An alliance of human rights groups urged President Tsai Ing-wen (蔡英文) to address the abuse, one of the long-term problems that contributed to the nation’s fisheries industry being yellow-carded by the European Commission more than two-and-a-half years ago for illegal, unreported and unregulated fishing (IUU).
“The decision to issue a yellow card to Taiwan is based on serious shortcomings in the fisheries legal framework, a system of sanctions that does not deter IUU fishing, and lack of effective monitoring, control and surveillance of the long-distance fleet,” the commission said on Oct. 1, 2015.
The government appeared to take the yellow card warning seriously, as it was the key impetus in the passage of the Act for Distant Water Fisheries (遠洋漁業條例) in July 2016, which took effect on Jan. 15 last year, as well as amendments to the Fisheries Act (漁業法) and the Act to Govern Investment in the Operation of Foreign Flag Fishing Vessels (投資經營非我國籍漁船管理條例).
Those legislative measures were accompanied by reassurances from various Fisheries Agency and Council of Agriculture officials, at regular intervals, that they would be enough to convince the commission to lift the yellow card.
While the Act for Distant Water Fisheries did give migrant workers new protections, such as insurance, healthcare, regulated working hours and rest periods, and stronger rules governing labor brokers, it still relies on the industry to follow the rules and, even worse, still allows for an offshore hiring system — and therefore ruinous broker fees.
There is still no effective oversight mechanism to hold non-compliant brokers and employers accountable, and foreign fishermen are still not covered by the Labor Standards Act (勞動基準法).
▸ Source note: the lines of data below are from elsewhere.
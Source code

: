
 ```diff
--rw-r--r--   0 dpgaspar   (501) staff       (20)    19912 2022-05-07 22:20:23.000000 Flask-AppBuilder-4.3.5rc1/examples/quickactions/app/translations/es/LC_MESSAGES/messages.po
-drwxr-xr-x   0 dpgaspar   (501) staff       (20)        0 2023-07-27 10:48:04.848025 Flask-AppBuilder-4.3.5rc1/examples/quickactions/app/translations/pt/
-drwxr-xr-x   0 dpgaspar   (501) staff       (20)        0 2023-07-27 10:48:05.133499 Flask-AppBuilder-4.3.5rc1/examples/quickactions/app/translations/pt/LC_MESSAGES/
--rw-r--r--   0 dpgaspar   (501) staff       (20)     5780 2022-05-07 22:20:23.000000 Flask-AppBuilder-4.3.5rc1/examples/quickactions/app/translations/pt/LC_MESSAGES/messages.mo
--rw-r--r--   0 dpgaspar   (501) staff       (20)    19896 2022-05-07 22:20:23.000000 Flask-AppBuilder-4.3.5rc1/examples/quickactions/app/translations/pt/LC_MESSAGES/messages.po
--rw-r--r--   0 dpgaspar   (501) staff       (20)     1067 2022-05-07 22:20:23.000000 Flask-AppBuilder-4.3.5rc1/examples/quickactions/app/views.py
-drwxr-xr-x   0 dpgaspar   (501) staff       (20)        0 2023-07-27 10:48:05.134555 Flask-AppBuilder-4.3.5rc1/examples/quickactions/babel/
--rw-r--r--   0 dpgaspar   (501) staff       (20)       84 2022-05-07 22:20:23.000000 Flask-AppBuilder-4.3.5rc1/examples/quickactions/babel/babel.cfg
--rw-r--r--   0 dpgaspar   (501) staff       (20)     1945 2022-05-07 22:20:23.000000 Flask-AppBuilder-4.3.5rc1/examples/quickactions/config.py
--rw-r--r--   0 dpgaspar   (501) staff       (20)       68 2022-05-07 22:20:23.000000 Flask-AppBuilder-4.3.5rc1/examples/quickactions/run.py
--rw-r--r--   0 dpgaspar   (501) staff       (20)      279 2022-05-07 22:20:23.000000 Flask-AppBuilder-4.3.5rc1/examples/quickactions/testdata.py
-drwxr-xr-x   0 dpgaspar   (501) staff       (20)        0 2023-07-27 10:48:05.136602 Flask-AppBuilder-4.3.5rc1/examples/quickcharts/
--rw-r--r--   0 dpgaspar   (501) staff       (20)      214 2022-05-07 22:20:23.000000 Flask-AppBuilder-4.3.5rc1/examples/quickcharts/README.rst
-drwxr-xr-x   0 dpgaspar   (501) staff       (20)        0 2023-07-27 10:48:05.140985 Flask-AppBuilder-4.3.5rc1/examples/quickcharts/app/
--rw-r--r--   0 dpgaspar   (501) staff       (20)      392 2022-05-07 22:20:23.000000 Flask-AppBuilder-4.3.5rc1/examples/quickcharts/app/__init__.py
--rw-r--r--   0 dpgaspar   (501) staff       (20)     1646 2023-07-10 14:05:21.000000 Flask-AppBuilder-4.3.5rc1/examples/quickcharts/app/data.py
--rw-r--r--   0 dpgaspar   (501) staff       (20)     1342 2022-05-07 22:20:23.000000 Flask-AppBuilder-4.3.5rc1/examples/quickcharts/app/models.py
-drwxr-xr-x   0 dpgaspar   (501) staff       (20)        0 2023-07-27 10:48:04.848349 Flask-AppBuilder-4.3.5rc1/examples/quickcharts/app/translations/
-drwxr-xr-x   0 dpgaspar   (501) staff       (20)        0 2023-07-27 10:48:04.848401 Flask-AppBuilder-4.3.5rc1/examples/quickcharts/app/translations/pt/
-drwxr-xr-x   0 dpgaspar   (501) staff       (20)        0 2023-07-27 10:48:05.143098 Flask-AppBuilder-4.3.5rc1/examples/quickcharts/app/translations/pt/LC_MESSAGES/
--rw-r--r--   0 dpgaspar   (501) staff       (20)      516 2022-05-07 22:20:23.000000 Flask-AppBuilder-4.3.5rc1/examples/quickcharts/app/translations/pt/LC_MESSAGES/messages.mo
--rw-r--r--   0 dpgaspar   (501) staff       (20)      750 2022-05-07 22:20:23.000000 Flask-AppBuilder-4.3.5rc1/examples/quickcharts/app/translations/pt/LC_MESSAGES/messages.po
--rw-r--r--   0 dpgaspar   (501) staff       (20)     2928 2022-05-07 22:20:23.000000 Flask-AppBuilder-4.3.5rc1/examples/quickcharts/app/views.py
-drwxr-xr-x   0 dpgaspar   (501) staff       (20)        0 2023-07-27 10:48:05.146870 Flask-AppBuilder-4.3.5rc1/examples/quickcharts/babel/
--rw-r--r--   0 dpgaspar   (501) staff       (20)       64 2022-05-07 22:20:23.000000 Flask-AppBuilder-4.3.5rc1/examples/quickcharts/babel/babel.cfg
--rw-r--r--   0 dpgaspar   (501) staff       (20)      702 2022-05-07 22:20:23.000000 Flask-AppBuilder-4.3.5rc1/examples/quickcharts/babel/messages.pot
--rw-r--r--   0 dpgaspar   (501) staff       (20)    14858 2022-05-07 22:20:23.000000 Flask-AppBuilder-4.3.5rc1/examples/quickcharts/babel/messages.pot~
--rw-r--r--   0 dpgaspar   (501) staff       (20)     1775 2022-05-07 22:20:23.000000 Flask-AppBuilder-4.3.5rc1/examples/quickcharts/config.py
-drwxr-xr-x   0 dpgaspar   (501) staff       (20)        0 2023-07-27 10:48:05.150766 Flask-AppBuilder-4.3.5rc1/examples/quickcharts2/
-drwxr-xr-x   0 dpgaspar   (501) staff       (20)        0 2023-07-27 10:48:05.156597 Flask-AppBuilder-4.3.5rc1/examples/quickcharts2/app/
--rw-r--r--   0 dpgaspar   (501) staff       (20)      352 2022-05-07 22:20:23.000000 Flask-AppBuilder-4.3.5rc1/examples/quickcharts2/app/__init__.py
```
Not surprisingly, the commission was unimpressed. After visits to Taiwan in October last year and in March, commission officials said they decided to keep Taiwan on the warning list, because implementation of the new law was ineffective and the Fisheries Agency’s management was not transparent enough.
The agency’s reaction to that news was to urge Taiwan’s distant water fishing fleet to ensure their boats observed foreign laws.
That was pretty watery, but it was nothing compared with its response to Thursday’s protest, which was to remind migrant fishermen that they could file complaints about abuses by their captains or boat owners by calling one of two phone numbers: one if they were in Taiwan, another if they were outside the country.
Even for a landlubber, it is hard to believe that making a cellphone call thousands of kilometers away when not only your job, but your life, depends upon your captain, will be of much help — not to mention the language barrier faced by Southeast Asian fishermen trying to communicate with land-based Taiwanese bureaucrats.
As with so many other social, economic and industrial issues facing Taiwan, passing or amending laws is one thing; ensuring that changes are implemented and monitoring for continued compliance is a whole other issue.
It is no good to set out monitoring requirements or list fines and other punishments, but not have either the personnel or the political will to carry out oversight — or relying on telephone calls from far out to sea to find out there is a problem.
Remember, the key phrase in the commission’s 2015 statement was “lack of effective monitoring, control and surveillance of the long-distance fleet.”
If the government really wants Taiwan’s yellow card lifted, it should end the offshore hiring system and give the responsibility for the employment and welfare of migrant fishermen to the Ministry of Labor.
Help is far more than a telephone call away when one is at sea.